_Exercise prompt_
Keep each entry exactly as written when you repeat it, and skip the images.

*** Entries shown Section Begins ***

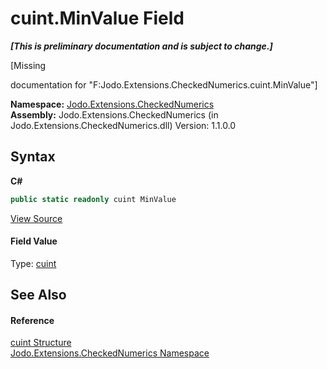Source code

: # cuint.MinValue Field
 _**\[This is preliminary documentation and is subject to change.\]**_

\[Missing <summary> documentation for "F:Jodo.Extensions.CheckedNumerics.cuint.MinValue"\]

**Namespace:**&nbsp;<a href="N_Jodo_Extensions_CheckedNumerics">Jodo.Extensions.CheckedNumerics</a><br />**Assembly:**&nbsp;Jodo.Extensions.CheckedNumerics (in Jodo.Extensions.CheckedNumerics.dll) Version: 1.1.0.0

## Syntax

**C#**<br />
``` C#
public static readonly cuint MinValue
```

<a href="https://github.com/JosephJShort/Jodo.Extensions/blob/main/src/Jodo.Extensions.CheckedNumerics/cuint.cs" rel="noopener noreferrer" title="View the source code">View Source</a><br />

#### Field Value
Type: <a href="T_Jodo_Extensions_CheckedNumerics_cuint">cuint</a>

## See Also


#### Reference
<a href="T_Jodo_Extensions_CheckedNumerics_cuint">cuint Structure</a><br /><a href="N_Jodo_Extensions_CheckedNumerics">Jodo.Extensions.CheckedNumerics Namespace</a><br />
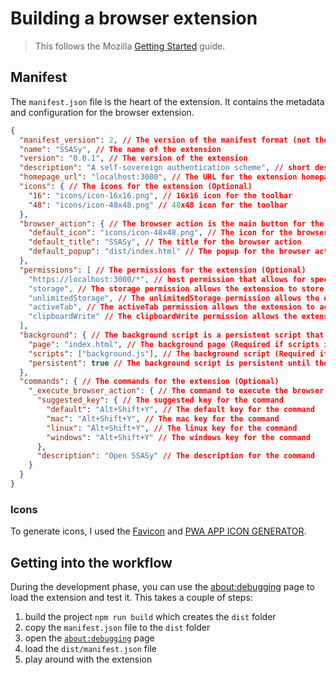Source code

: # Building a browser extension

> This follows the Mozilla [Getting Started](https://developer.mozilla.org/en-US/docs/Mozilla/Add-ons/WebExtensions/Your_first_WebExtension) guide.

## Manifest

The `manifest.json` file is the heart of the extension. It contains the metadata and configuration for the browser extension.

```json
{
  "manifest_version": 2, // The version of the manifest format (not the extension).
  "name": "SSASy", // The name of the extension
  "version": "0.0.1", // The version of the extension
  "description": "A self-sovereign authentication scheme", // short description (Optional)
  "homepage_url": "localhost:3000", // The URL for the extension homepage (Optional)
  "icons": { // The icons for the extension (Optional)
    "16": "icons/icon-16x16.png", // 16x16 icon for the toolbar
    "48": "icons/icon-48x48.png" // 48x48 icon for the toolbar
  },
  "browser_action": { // The browser action is the main button for the extension
    "default_icon": "icons/icon-48x48.png", // The icon for the browser action
    "default_title": "SSASy", // The title for the browser action
    "default_popup": "dist/index.html" // The popup for the browser action
  },
  "permissions": [ // The permissions for the extension (Optional)
    "https://localhost:3000/*", // host permission that allows for special privileges for urls that match the pattern (see [host permissions](https://developer.mozilla.org/en-US/docs/Mozilla/Add-ons/WebExtensions/manifest.json/permissions#host_permissions))
    "storage", // The storage permission allows the extension to store data
    "unlimitedStorage", // The unlimitedStorage permission allows the extension to store unlimited data
    "activeTab", // The activeTab permission allows the extension to access the active tab
    "clipboardWrite" // The clipboardWrite permission allows the extension to write to the clipboard
  ],
  "background": { // The background script is a persistent script that runs in the background (Optional)
    "page": "index.html", // The background page (Required if scripts is not specified)
    "scripts": ["background.js"], // The background script (Required if page is not specified)
    "persistent": true // The background script is persistent until the extension is disabled or uninstalled or the browser is closed
  },
  "commands": { // The commands for the extension (Optional)
    "_execute_browser_action": { // The command to execute the browser action
      "suggested_key": { // The suggested key for the command
        "default": "Alt+Shift+Y", // The default key for the command
        "mac": "Alt+Shift+Y", // The mac key for the command
        "linux": "Alt+Shift+Y", // The linux key for the command
        "windows": "Alt+Shift+Y" // The windows key for the command
      },
      "description": "Open SSASy" // The description for the command
    }
  }
}
```

### Icons

To generate icons, I used the [Favicon](https://favicon.io/) and [PWA APP ICON GENERATOR](https://tools.crawlink.com/tools/pwa-icon-generator/).

## Getting into the workflow

During the development phase, you can use the [about:debugging](about:debugging#/runtime/this-firefox) page to load the extension and test it. This takes a couple of steps:

1. build the project `npm run build` which creates the `dist` folder
2. copy the `manifest.json` file to the `dist` folder
3. open the [`about:debugging`](about:debugging#/runtime/this-firefox) page
4. load the `dist/manifest.json` file
5. play around with the extension
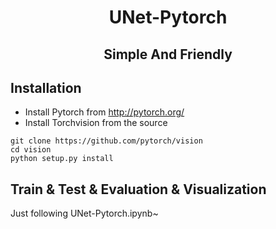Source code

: <h1 align="center"> UNet-Pytorch </h1>
<h2 align="center"> Simple And Friendly </h2>

## Installation
- Install Pytorch from http://pytorch.org/
- Install Torchvision from the source

```
git clone https://github.com/pytorch/vision
cd vision
python setup.py install
```

## Train & Test & Evaluation & Visualization
Just following UNet-Pytorch.ipynb~
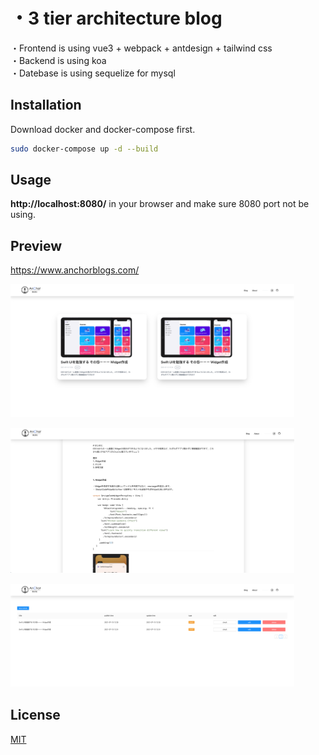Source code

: 
# ・3 tier architecture blog

・Frontend is using vue3 + webpack + antdesign + tailwind css  
・Backend is using koa  
・Datebase is using sequelize for mysql

## Installation

Download docker and docker-compose first.

```bash
sudo docker-compose up -d --build
```

## Usage
**http://localhost:8080/** in your browser and make sure 8080 port not be using.

## Preview
https://www.anchorblogs.com/

<img src="https://github.com/anchorWJ/Vue3Blog/blob/master/preview-1.png" width=90%>  
  
<img src="https://github.com/anchorWJ/Vue3Blog/blob/master/preview-2.png" width=90%>  　
  
<img src="https://github.com/anchorWJ/Vue3Blog/blob/master/preview-3.png" width=90%>  　
  

## License
[MIT](https://choosealicense.com/licenses/mit/)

*** Entries shown Section Ends ***

_Response to the task_
Source code

: # cuint.MinValue Field
 _**\[This is preliminary documentation and is subject to change.\]**_

\[Missing <summary> documentation for "F:Jodo.Extensions.CheckedNumerics.cuint.MinValue"\]

**Namespace:**&nbsp;<a href="N_Jodo_Extensions_CheckedNumerics">Jodo.Extensions.CheckedNumerics</a><br />**Assembly:**&nbsp;Jodo.Extensions.CheckedNumerics (in Jodo.Extensions.CheckedNumerics.dll) Version: 1.1.0.0

## Syntax

**C#**<br />
``` C#
public static readonly cuint MinValue
```

<a href="https://github.com/JosephJShort/Jodo.Extensions/blob/main/src/Jodo.Extensions.CheckedNumerics/cuint.cs" rel="noopener noreferrer" title="View the source code">View Source</a><br />

#### Field Value
Type: <a href="T_Jodo_Extensions_CheckedNumerics_cuint">cuint</a>

## See Also


#### Reference
<a href="T_Jodo_Extensions_CheckedNumerics_cuint">cuint Structure</a><br /><a href="N_Jodo_Extensions_CheckedNumerics">Jodo.Extensions.CheckedNumerics Namespace</a><br />
Source code

: # Building a browser extension

> This follows the Mozilla [Getting Started](https://developer.mozilla.org/en-US/docs/Mozilla/Add-ons/WebExtensions/Your_first_WebExtension) guide.

## Manifest

The `manifest.json` file is the heart of the extension. It contains the metadata and configuration for the browser extension.

```json
{
  "manifest_version": 2, // The version of the manifest format (not the extension).
  "name": "SSASy", // The name of the extension
  "version": "0.0.1", // The version of the extension
  "description": "A self-sovereign authentication scheme", // short description (Optional)
  "homepage_url": "localhost:3000", // The URL for the extension homepage (Optional)
  "icons": { // The icons for the extension (Optional)
    "16": "icons/icon-16x16.png", // 16x16 icon for the toolbar
    "48": "icons/icon-48x48.png" // 48x48 icon for the toolbar
  },
  "browser_action": { // The browser action is the main button for the extension
    "default_icon": "icons/icon-48x48.png", // The icon for the browser action
    "default_title": "SSASy", // The title for the browser action
    "default_popup": "dist/index.html" // The popup for the browser action
  },
  "permissions": [ // The permissions for the extension (Optional)
    "https://localhost:3000/*", // host permission that allows for special privileges for urls that match the pattern (see [host permissions](https://developer.mozilla.org/en-US/docs/Mozilla/Add-ons/WebExtensions/manifest.json/permissions#host_permissions))
    "storage", // The storage permission allows the extension to store data
    "unlimitedStorage", // The unlimitedStorage permission allows the extension to store unlimited data
    "activeTab", // The activeTab permission allows the extension to access the active tab
    "clipboardWrite" // The clipboardWrite permission allows the extension to write to the clipboard
  ],
  "background": { // The background script is a persistent script that runs in the background (Optional)
    "page": "index.html", // The background page (Required if scripts is not specified)
    "scripts": ["background.js"], // The background script (Required if page is not specified)
    "persistent": true // The background script is persistent until the extension is disabled or uninstalled or the browser is closed
  },
  "commands": { // The commands for the extension (Optional)
    "_execute_browser_action": { // The command to execute the browser action
      "suggested_key": { // The suggested key for the command
        "default": "Alt+Shift+Y", // The default key for the command
        "mac": "Alt+Shift+Y", // The mac key for the command
        "linux": "Alt+Shift+Y", // The linux key for the command
        "windows": "Alt+Shift+Y" // The windows key for the command
      },
      "description": "Open SSASy" // The description for the command
    }
  }
}
```

### Icons

To generate icons, I used the [Favicon](https://favicon.io/) and [PWA APP ICON GENERATOR](https://tools.crawlink.com/tools/pwa-icon-generator/).

## Getting into the workflow

During the development phase, you can use the [about:debugging](about:debugging#/runtime/this-firefox) page to load the extension and test it. This takes a couple of steps:

1. build the project `npm run build` which creates the `dist` folder
2. copy the `manifest.json` file to the `dist` folder
3. open the [`about:debugging`](about:debugging#/runtime/this-firefox) page
4. load the `dist/manifest.json` file
5. play around with the extension
Source code

: <h1 align="center"> UNet-Pytorch </h1>
<h2 align="center"> Simple And Friendly </h2>

## Installation
- Install Pytorch from http://pytorch.org/
- Install Torchvision from the source

```
git clone https://github.com/pytorch/vision
cd vision
python setup.py install
```

## Train & Test & Evaluation & Visualization
Just following UNet-Pytorch.ipynb~
Source code

: 
# ・3 tier architecture blog

・Frontend is using vue3 + webpack + antdesign + tailwind css  
・Backend is using koa  
・Datebase is using sequelize for mysql

## Installation

Download docker and docker-compose first.

```bash
sudo docker-compose up -d --build
```

## Usage
**http://localhost:8080/** in your browser and make sure 8080 port not be using.

## Preview
https://www.anchorblogs.com/

<img src="https://github.com/anchorWJ/Vue3Blog/blob/master/preview-1.png" width=90%>  
  
<img src="https://github.com/anchorWJ/Vue3Blog/blob/master/preview-2.png" width=90%>  　
  
<img src="https://github.com/anchorWJ/Vue3Blog/blob/master/preview-3.png" width=90%>  　
  

## License
[MIT](https://choosealicense.com/licenses/mit/)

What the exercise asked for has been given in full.